RECORDS SHOWN:

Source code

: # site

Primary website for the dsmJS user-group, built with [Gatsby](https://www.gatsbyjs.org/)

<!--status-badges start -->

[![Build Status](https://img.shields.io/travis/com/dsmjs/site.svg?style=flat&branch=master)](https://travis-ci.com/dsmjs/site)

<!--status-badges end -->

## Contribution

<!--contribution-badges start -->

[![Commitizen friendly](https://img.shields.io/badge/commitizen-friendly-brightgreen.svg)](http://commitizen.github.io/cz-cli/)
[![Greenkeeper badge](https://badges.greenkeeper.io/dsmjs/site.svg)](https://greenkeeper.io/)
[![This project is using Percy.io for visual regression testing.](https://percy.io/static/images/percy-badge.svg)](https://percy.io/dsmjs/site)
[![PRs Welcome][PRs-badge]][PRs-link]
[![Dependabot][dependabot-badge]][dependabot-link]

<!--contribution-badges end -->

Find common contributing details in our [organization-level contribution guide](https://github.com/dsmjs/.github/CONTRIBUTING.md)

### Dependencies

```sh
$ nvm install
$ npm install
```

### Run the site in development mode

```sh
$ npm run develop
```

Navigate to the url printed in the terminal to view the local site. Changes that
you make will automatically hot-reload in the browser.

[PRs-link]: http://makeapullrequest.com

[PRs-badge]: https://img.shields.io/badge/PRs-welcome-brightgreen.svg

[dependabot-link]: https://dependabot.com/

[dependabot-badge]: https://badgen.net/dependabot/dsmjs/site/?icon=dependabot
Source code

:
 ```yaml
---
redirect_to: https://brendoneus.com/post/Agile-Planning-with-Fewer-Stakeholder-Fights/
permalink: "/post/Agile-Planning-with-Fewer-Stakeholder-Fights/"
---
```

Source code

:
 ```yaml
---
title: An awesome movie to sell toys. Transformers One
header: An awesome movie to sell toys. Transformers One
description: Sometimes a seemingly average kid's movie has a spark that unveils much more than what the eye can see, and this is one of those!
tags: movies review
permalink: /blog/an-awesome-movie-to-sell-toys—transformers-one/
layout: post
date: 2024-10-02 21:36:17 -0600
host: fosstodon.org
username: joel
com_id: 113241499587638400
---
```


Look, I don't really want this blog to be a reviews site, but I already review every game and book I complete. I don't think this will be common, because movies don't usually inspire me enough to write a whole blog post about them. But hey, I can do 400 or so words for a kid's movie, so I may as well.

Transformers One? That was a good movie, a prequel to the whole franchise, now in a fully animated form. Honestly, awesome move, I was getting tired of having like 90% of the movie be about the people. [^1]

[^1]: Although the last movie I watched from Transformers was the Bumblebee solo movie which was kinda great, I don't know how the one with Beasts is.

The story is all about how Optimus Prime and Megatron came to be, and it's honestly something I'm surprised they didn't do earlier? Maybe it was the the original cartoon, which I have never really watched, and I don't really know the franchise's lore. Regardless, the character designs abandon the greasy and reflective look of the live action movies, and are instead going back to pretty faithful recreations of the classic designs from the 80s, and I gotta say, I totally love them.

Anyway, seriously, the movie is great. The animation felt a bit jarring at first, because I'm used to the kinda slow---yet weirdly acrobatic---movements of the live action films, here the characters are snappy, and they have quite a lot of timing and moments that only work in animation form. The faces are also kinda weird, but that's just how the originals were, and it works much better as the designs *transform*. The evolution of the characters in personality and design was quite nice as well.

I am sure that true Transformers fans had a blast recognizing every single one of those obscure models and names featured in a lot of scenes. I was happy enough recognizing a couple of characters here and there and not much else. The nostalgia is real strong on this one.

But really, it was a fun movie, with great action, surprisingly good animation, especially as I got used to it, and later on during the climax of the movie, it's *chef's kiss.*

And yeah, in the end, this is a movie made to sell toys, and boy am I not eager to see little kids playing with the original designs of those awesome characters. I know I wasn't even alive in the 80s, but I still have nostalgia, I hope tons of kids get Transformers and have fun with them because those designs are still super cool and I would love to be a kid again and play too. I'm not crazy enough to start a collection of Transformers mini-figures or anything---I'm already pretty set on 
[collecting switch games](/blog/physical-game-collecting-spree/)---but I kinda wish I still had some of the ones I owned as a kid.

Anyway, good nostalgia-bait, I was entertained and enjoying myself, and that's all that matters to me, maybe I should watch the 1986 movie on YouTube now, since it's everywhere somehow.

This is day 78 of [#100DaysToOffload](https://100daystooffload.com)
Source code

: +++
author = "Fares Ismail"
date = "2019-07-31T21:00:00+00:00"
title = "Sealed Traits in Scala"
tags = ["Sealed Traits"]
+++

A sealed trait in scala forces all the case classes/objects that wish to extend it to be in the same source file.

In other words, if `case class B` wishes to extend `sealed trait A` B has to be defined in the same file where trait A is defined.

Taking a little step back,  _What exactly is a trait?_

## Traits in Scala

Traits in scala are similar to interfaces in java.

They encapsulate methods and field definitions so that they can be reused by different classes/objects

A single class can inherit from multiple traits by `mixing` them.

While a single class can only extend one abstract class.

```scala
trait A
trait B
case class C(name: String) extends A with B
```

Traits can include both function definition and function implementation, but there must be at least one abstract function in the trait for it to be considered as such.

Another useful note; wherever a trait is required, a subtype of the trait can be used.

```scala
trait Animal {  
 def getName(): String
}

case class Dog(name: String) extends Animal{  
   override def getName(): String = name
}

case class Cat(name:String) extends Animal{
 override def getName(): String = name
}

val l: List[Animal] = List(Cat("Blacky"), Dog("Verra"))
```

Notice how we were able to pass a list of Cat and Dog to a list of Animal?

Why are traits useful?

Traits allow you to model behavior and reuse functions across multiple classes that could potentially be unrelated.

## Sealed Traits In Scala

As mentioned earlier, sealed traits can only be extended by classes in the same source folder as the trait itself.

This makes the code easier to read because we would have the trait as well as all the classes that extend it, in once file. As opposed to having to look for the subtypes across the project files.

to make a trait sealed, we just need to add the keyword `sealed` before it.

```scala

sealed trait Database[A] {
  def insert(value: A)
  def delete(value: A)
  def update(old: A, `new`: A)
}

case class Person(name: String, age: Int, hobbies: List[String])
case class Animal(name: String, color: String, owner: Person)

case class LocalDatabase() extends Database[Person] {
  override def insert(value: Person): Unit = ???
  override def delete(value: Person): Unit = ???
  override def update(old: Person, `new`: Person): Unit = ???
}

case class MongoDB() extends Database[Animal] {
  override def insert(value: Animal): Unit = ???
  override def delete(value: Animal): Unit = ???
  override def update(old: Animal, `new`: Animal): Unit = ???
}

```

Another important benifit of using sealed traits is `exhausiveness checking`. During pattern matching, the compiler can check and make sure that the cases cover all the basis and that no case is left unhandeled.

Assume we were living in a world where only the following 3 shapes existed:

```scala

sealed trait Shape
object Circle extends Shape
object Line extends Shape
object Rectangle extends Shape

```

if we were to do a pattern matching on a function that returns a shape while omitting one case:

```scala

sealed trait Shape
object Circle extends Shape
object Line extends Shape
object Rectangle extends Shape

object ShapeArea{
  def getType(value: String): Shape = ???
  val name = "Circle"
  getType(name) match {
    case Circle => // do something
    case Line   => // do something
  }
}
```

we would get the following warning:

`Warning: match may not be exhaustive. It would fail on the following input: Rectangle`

WORK REQUEST:
What is needed is every line of the records above that contains the word "project".

WRITTEN SOLUTION:
[![This project is using Percy.io for visual regression testing.](https://percy.io/static/images/percy-badge.svg)](https://percy.io/dsmjs/site)
This makes the code easier to read because we would have the trait as well as all the classes that extend it, in once file. As opposed to having to look for the subtypes across the project files.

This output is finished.